[Try it] Go line by line through the data below and count those with the string "adaptive". Give the number only.

[The input]
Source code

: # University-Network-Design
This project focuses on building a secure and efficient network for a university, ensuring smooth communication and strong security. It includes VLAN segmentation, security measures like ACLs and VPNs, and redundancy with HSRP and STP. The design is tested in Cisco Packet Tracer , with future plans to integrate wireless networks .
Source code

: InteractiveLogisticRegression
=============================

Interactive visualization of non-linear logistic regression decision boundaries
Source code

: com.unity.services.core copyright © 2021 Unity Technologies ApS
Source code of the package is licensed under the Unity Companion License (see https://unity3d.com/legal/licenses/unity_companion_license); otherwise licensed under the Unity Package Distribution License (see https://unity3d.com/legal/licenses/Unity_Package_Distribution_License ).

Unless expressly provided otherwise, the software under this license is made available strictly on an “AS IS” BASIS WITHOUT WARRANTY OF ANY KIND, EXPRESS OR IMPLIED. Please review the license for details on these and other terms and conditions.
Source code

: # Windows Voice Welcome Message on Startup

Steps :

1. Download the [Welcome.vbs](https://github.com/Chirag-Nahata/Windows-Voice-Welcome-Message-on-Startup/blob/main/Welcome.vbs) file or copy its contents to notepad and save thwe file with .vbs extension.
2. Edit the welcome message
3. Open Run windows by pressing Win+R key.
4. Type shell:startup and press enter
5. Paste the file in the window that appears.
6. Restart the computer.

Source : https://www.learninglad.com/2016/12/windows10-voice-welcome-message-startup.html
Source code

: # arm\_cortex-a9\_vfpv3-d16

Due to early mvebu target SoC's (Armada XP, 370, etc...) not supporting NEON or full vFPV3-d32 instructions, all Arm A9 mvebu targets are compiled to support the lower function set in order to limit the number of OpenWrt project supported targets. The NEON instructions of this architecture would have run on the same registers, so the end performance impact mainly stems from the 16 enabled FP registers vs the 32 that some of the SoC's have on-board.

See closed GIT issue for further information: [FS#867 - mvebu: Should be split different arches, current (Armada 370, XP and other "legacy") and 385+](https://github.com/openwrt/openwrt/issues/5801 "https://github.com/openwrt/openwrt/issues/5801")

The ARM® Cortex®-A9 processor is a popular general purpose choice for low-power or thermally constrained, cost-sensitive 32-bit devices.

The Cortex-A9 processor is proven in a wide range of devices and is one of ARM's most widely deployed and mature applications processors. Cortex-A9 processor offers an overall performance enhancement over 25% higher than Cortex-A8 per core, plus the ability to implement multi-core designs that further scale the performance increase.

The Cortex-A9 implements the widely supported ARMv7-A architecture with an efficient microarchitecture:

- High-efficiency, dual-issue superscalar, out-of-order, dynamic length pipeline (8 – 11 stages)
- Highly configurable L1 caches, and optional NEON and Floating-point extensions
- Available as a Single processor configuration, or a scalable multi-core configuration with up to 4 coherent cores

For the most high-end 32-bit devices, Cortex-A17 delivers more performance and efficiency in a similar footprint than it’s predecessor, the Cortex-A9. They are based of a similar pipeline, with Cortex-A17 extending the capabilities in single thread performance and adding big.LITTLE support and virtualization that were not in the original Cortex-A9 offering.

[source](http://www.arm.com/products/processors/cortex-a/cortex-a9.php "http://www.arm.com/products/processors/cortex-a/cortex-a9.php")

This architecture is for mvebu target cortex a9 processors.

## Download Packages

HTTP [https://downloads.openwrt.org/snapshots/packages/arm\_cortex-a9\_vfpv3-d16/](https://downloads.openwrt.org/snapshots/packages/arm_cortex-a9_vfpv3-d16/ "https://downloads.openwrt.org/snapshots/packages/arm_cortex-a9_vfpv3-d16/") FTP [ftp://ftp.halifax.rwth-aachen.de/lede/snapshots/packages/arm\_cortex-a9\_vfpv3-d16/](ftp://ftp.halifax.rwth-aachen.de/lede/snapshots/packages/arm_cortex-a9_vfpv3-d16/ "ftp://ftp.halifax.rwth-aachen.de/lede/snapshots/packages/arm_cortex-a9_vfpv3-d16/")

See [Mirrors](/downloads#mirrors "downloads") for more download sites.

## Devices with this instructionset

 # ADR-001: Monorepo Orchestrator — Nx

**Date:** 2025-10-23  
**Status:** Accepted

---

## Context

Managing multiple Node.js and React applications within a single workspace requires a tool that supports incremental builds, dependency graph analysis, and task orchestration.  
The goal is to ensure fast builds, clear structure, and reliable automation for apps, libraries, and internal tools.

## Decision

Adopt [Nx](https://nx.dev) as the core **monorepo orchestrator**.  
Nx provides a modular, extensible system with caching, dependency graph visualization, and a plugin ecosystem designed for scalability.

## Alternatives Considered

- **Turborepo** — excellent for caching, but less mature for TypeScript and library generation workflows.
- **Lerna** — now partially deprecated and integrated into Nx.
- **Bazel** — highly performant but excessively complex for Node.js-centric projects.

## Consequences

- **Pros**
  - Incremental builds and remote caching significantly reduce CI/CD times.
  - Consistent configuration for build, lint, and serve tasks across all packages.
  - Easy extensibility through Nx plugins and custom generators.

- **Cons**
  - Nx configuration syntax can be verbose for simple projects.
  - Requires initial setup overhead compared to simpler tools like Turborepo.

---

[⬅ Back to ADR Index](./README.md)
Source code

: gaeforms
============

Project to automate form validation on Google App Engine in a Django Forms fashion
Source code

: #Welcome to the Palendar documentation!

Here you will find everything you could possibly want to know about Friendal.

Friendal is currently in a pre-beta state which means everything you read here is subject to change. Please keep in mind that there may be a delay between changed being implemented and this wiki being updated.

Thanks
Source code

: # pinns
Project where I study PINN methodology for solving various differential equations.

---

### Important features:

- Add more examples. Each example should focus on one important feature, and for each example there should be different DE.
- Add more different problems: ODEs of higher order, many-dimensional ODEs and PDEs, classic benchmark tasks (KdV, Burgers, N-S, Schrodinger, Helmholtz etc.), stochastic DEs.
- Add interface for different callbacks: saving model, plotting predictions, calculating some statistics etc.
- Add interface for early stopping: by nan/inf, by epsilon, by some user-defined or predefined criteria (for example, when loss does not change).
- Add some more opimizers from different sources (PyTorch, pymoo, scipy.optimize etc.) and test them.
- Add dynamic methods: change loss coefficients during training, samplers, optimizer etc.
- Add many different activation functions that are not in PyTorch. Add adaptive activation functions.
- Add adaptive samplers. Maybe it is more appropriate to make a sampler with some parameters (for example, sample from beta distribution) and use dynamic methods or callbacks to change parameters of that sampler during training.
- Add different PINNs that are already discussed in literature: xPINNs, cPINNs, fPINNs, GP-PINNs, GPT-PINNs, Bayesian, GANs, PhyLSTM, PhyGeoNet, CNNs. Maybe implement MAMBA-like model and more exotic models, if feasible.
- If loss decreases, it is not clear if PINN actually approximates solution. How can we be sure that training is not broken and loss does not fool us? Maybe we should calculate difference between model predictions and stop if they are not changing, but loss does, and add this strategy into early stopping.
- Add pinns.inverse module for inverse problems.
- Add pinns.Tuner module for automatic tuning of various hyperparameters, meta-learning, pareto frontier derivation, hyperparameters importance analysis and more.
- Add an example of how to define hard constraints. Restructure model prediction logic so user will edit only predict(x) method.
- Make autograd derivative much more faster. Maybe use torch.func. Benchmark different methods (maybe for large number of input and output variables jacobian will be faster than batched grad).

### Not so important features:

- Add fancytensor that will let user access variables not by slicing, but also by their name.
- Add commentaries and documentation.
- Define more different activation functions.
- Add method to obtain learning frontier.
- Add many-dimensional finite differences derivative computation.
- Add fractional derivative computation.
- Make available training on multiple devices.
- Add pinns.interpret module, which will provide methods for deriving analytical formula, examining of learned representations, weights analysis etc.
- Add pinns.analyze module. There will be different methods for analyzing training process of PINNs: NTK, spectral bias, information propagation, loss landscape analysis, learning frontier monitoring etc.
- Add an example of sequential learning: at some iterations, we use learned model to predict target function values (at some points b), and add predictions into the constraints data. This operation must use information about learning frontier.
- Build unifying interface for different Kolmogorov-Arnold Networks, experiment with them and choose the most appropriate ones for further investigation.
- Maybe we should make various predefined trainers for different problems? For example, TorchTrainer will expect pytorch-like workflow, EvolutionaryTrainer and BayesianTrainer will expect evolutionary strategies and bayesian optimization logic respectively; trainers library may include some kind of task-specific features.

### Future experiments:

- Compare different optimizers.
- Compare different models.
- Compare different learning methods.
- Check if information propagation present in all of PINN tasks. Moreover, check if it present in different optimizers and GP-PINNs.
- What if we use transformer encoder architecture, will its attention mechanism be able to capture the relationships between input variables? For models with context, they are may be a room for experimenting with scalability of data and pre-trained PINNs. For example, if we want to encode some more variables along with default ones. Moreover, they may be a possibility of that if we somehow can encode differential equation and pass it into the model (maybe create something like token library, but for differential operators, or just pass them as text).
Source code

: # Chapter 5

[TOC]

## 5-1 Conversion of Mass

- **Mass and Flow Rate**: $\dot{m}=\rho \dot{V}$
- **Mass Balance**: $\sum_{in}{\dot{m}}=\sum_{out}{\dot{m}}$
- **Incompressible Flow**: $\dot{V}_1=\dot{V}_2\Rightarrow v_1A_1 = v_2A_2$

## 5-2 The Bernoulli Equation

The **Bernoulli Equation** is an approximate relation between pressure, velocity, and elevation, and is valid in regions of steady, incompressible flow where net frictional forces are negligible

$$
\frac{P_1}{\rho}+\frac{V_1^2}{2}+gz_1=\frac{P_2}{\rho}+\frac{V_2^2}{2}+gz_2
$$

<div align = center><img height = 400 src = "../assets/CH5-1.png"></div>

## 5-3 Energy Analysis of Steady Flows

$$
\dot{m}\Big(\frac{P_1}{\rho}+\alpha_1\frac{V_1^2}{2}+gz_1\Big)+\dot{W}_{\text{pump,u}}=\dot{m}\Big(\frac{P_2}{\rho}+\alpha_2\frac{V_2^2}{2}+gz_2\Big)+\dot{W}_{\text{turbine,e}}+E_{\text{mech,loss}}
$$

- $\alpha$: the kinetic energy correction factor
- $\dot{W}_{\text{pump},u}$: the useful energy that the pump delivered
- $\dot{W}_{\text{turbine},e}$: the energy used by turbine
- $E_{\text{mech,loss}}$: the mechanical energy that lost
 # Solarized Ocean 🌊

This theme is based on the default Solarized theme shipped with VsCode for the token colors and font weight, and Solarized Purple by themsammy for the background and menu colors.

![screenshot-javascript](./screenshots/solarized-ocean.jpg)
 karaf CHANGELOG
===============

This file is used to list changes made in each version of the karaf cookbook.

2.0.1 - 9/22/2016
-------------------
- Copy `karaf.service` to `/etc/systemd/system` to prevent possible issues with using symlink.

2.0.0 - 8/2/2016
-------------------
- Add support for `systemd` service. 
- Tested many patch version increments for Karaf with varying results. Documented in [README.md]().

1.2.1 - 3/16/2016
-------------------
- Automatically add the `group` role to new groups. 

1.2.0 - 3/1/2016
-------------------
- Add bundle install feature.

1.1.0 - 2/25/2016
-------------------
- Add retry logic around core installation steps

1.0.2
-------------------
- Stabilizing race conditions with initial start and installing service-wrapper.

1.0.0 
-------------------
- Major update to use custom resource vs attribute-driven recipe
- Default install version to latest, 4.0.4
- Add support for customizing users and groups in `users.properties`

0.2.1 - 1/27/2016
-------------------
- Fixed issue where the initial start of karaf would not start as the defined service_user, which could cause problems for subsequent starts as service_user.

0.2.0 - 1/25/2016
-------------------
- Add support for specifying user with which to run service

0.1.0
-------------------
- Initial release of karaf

[Result for this exercise] 2